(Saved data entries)
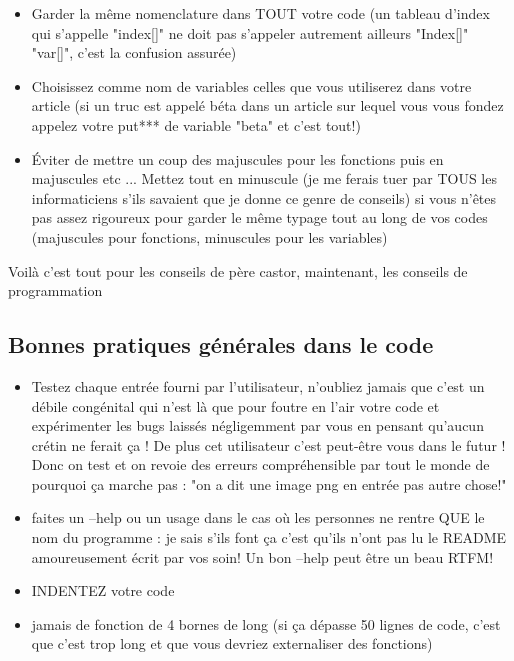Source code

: \begin{itemize}
\item Garder la même nomenclature dans TOUT votre code (un tableau d'index qui s'appelle "index[]" 
ne doit pas s'appeler autrement ailleurs "Index[]" "var[]", c'est la confusion assurée)
\item Choisissez comme nom de variables celles que vous utiliserez dans votre article 
(si un truc est appelé béta dans un article sur lequel vous vous fondez appelez votre put*** 
de variable "beta" et c'est tout!)
\item Éviter de mettre un coup des majuscules pour les fonctions puis en majuscules etc ... 
Mettez tout en minuscule (je me ferais tuer par TOUS les informaticiens s'ils savaient que je 
donne ce genre de conseils) si vous n'êtes pas assez rigoureux pour garder le même typage tout 
au long de vos codes (majuscules pour fonctions, minuscules pour les variables)
\end{itemize}


Voilà c'est tout pour les conseils de père castor, maintenant, les conseils de programmation\\

\subsection{Bonnes pratiques générales dans le code}

\begin{itemize}
\item Testez chaque entrée fourni par l'utilisateur, n'oubliez jamais que c'est un débile congénital
 qui n'est là que pour foutre en l'air votre code et expérimenter les bugs laissés négligemment par 
vous en pensant qu'aucun crétin ne ferait ça ! De plus cet utilisateur c'est peut-être vous dans 
le futur ! Donc on test et on revoie des erreurs compréhensible par tout le monde de pourquoi ça 
marche pas : "on a dit une image png en entrée pas autre chose!"
\item faites un --help ou un usage dans le cas où les personnes ne rentre QUE le nom du programme : 
je sais s'ils font ça c'est qu'ils n'ont pas lu le README amoureusement écrit par vos soin! Un bon
 --help peut être un beau RTFM!
\item INDENTEZ votre code
\item jamais de fonction de 4 bornes de long (si ça dépasse 50 lignes de code, c'est que c'est trop
 long et que vous devriez externaliser des fonctions)
\end{itemize}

--- Problem to solve ---
Would you copy out the data exactly, leaving every picture out?

--- Task response ---
Source code

: \begin{itemize}
\item Garder la même nomenclature dans TOUT votre code (un tableau d'index qui s'appelle "index[]" 
ne doit pas s'appeler autrement ailleurs "Index[]" "var[]", c'est la confusion assurée)
\item Choisissez comme nom de variables celles que vous utiliserez dans votre article 
(si un truc est appelé béta dans un article sur lequel vous vous fondez appelez votre put*** 
de variable "beta" et c'est tout!)
\item Éviter de mettre un coup des majuscules pour les fonctions puis en majuscules etc ... 
Mettez tout en minuscule (je me ferais tuer par TOUS les informaticiens s'ils savaient que je 
donne ce genre de conseils) si vous n'êtes pas assez rigoureux pour garder le même typage tout 
au long de vos codes (majuscules pour fonctions, minuscules pour les variables)
\end{itemize}


Voilà c'est tout pour les conseils de père castor, maintenant, les conseils de programmation\\

\subsection{Bonnes pratiques générales dans le code}

\begin{itemize}
\item Testez chaque entrée fourni par l'utilisateur, n'oubliez jamais que c'est un débile congénital
 qui n'est là que pour foutre en l'air votre code et expérimenter les bugs laissés négligemment par 
vous en pensant qu'aucun crétin ne ferait ça ! De plus cet utilisateur c'est peut-être vous dans 
le futur ! Donc on test et on revoie des erreurs compréhensible par tout le monde de pourquoi ça 
marche pas : "on a dit une image png en entrée pas autre chose!"
\item faites un --help ou un usage dans le cas où les personnes ne rentre QUE le nom du programme : 
je sais s'ils font ça c'est qu'ils n'ont pas lu le README amoureusement écrit par vos soin! Un bon
 --help peut être un beau RTFM!
\item INDENTEZ votre code
\item jamais de fonction de 4 bornes de long (si ça dépasse 50 lignes de code, c'est que c'est trop
 long et que vous devriez externaliser des fonctions)
\end{itemize}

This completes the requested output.